The theory of racial capitalism concerns a set of intellectual positions about our global social structure that developed over the twentieth century. Eric Williams’s 1944 classic Capitalism and Slavery argued for what economic historians now know as the “Williams thesis”: roughly, that the trans-Atlantic slave trade caused the development of both global racism and capitalism. In the 1950s, his fellow Trinidadian, the sociologist Oliver C. Cox, developed some of the key building blocks of what became the “racial capitalism” theory in the books Class, Caste, and Race and The Foundations of Capitalism, in which he compared and contrasted the social structures found on the Indian subcontinent with those of pre-capitalist Europe. Among his many conclusions: that “racial antagonism . . . developed within the capitalist system as one of its fundamental traits.”

“The trans-Atlantic slave trade caused the development of both global racism and capitalism.”

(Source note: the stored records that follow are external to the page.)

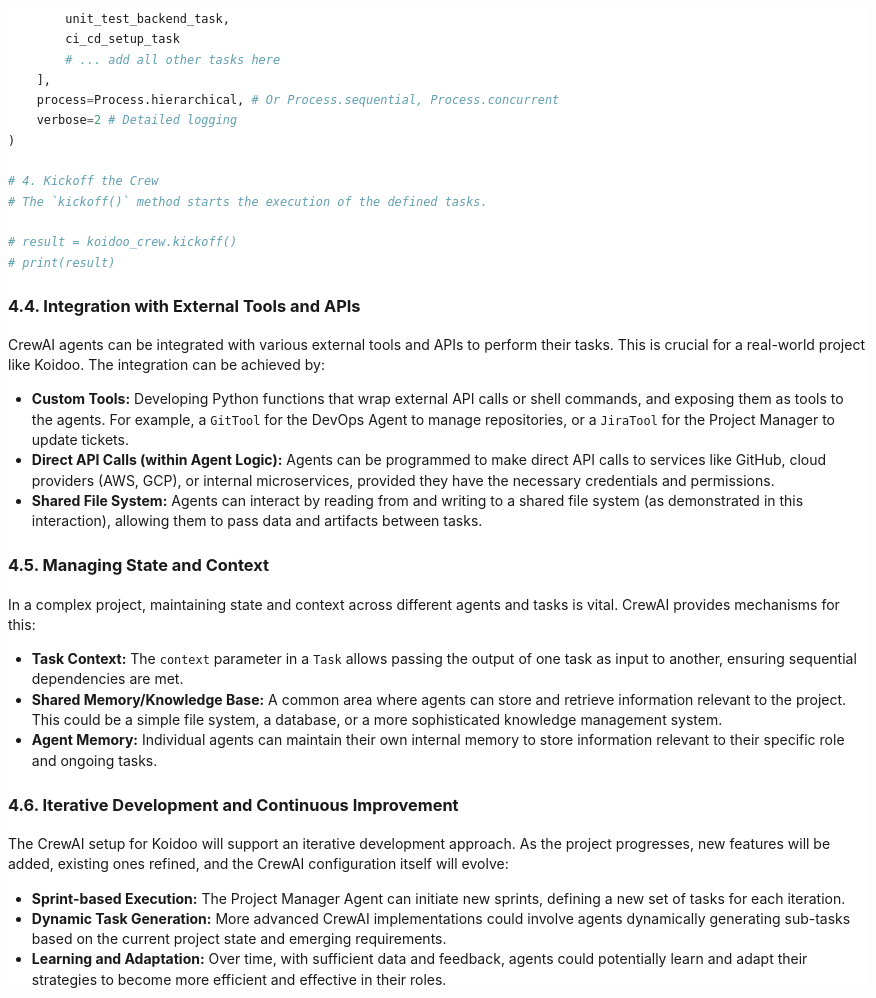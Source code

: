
 ```python
        unit_test_backend_task,
        ci_cd_setup_task
        # ... add all other tasks here
    ],
    process=Process.hierarchical, # Or Process.sequential, Process.concurrent
    verbose=2 # Detailed logging
)

# 4. Kickoff the Crew
# The `kickoff()` method starts the execution of the defined tasks.

# result = koidoo_crew.kickoff()
# print(result)

```

### 4.4. Integration with External Tools and APIs

CrewAI agents can be integrated with various external tools and APIs to perform their tasks. This is crucial for a real-world project like Koidoo. The integration can be achieved by:

*   **Custom Tools:** Developing Python functions that wrap external API calls or shell commands, and exposing them as tools to the agents. For example, a `GitTool` for the DevOps Agent to manage repositories, or a `JiraTool` for the Project Manager to update tickets.
*   **Direct API Calls (within Agent Logic):** Agents can be programmed to make direct API calls to services like GitHub, cloud providers (AWS, GCP), or internal microservices, provided they have the necessary credentials and permissions.
*   **Shared File System:** Agents can interact by reading from and writing to a shared file system (as demonstrated in this interaction), allowing them to pass data and artifacts between tasks.

### 4.5. Managing State and Context

In a complex project, maintaining state and context across different agents and tasks is vital. CrewAI provides mechanisms for this:

*   **Task Context:** The `context` parameter in a `Task` allows passing the output of one task as input to another, ensuring sequential dependencies are met.
*   **Shared Memory/Knowledge Base:** A common area where agents can store and retrieve information relevant to the project. This could be a simple file system, a database, or a more sophisticated knowledge management system.
*   **Agent Memory:** Individual agents can maintain their own internal memory to store information relevant to their specific role and ongoing tasks.

### 4.6. Iterative Development and Continuous Improvement

The CrewAI setup for Koidoo will support an iterative development approach. As the project progresses, new features will be added, existing ones refined, and the CrewAI configuration itself will evolve:

*   **Sprint-based Execution:** The Project Manager Agent can initiate new sprints, defining a new set of tasks for each iteration.
*   **Dynamic Task Generation:** More advanced CrewAI implementations could involve agents dynamically generating sub-tasks based on the current project state and emerging requirements.
*   **Learning and Adaptation:** Over time, with sufficient data and feedback, agents could potentially learn and adapt their strategies to become more efficient and effective in their roles.

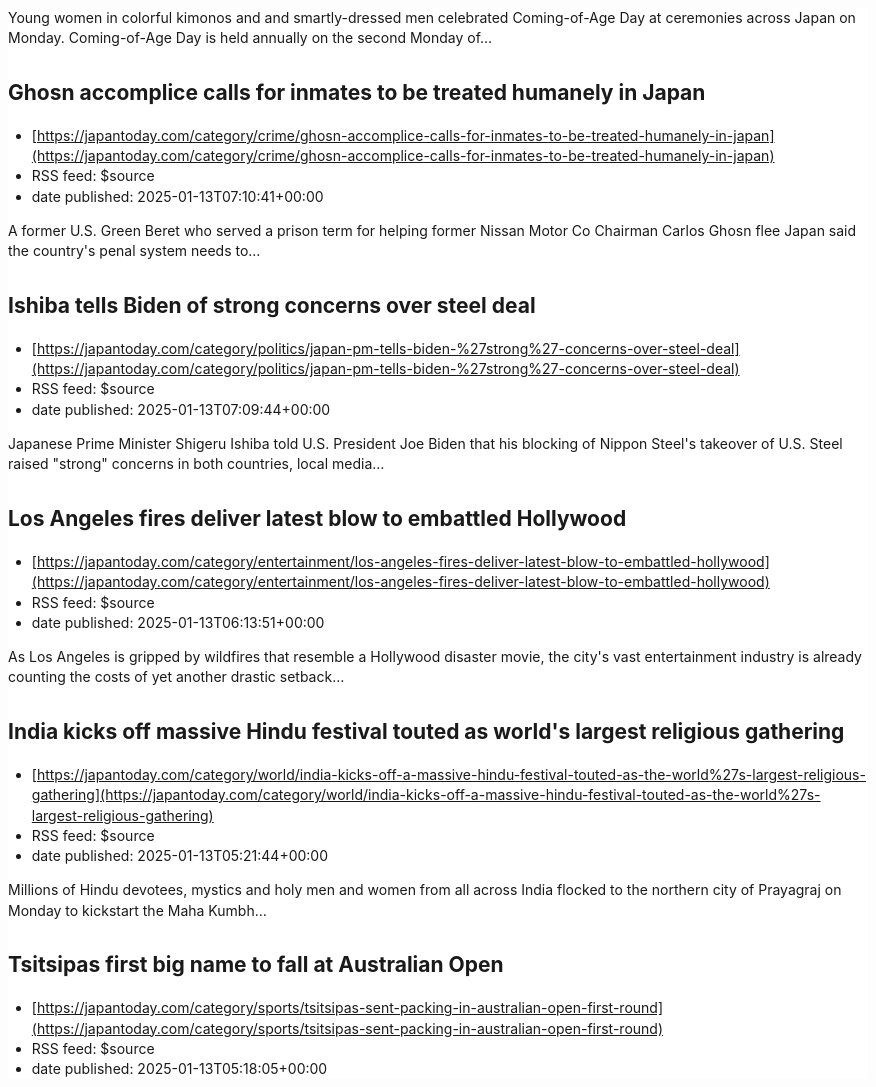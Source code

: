 Young women in colorful kimonos and and smartly-dressed men celebrated Coming-of-Age Day at ceremonies across Japan on Monday.
Coming-of-Age Day is held annually on the second Monday of…

## Ghosn accomplice calls for inmates to be treated humanely in Japan
 - [https://japantoday.com/category/crime/ghosn-accomplice-calls-for-inmates-to-be-treated-humanely-in-japan](https://japantoday.com/category/crime/ghosn-accomplice-calls-for-inmates-to-be-treated-humanely-in-japan)
 - RSS feed: $source
 - date published: 2025-01-13T07:10:41+00:00

A former U.S. Green Beret who served a prison term for helping former Nissan Motor Co Chairman Carlos Ghosn flee Japan said the country's penal system needs to…

## Ishiba tells Biden of strong concerns over steel deal
 - [https://japantoday.com/category/politics/japan-pm-tells-biden-%27strong%27-concerns-over-steel-deal](https://japantoday.com/category/politics/japan-pm-tells-biden-%27strong%27-concerns-over-steel-deal)
 - RSS feed: $source
 - date published: 2025-01-13T07:09:44+00:00

Japanese Prime Minister Shigeru Ishiba told U.S. President Joe Biden that his blocking of Nippon Steel's takeover of U.S. Steel raised &quot;strong&quot; concerns in both countries, local media…

## Los Angeles fires deliver latest blow to embattled Hollywood
 - [https://japantoday.com/category/entertainment/los-angeles-fires-deliver-latest-blow-to-embattled-hollywood](https://japantoday.com/category/entertainment/los-angeles-fires-deliver-latest-blow-to-embattled-hollywood)
 - RSS feed: $source
 - date published: 2025-01-13T06:13:51+00:00

As Los Angeles is gripped by wildfires that resemble a Hollywood disaster movie, the city's vast entertainment industry is already counting the costs of yet another drastic setback…

## India kicks off massive Hindu festival touted as world's largest religious gathering
 - [https://japantoday.com/category/world/india-kicks-off-a-massive-hindu-festival-touted-as-the-world%27s-largest-religious-gathering](https://japantoday.com/category/world/india-kicks-off-a-massive-hindu-festival-touted-as-the-world%27s-largest-religious-gathering)
 - RSS feed: $source
 - date published: 2025-01-13T05:21:44+00:00

Millions of Hindu devotees, mystics and holy men and women from all across India flocked to the northern city of Prayagraj on Monday to kickstart the Maha Kumbh…

## Tsitsipas first big name to fall at Australian Open
 - [https://japantoday.com/category/sports/tsitsipas-sent-packing-in-australian-open-first-round](https://japantoday.com/category/sports/tsitsipas-sent-packing-in-australian-open-first-round)
 - RSS feed: $source
 - date published: 2025-01-13T05:18:05+00:00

African-American political theorist Cedric Robinson followed up on this work in Black Marxism, a text which thoroughly criticized Marx and Marxists for inattention and marginalization of non-Europeans. Robinson’s book is often credited as the origin of the term “racial capitalism” to refer to the way of understanding the general history of global capitalism developed by himself and these thinkers. African-American geographer and abolitionist Ruth Wilson Gilmore, one of today’s leading theorists of racial capitalism, built on this further, famously defining racism as the “the state-sanctioned or extralegal production and exploitation of group-differentiated vulnerability to premature death.” Racism so understood, she argues, has been important for regimes struggling to maintain themselves amidst political and economic crises, thereby giving racism a functional role in the production and reproduction of capitalism itself.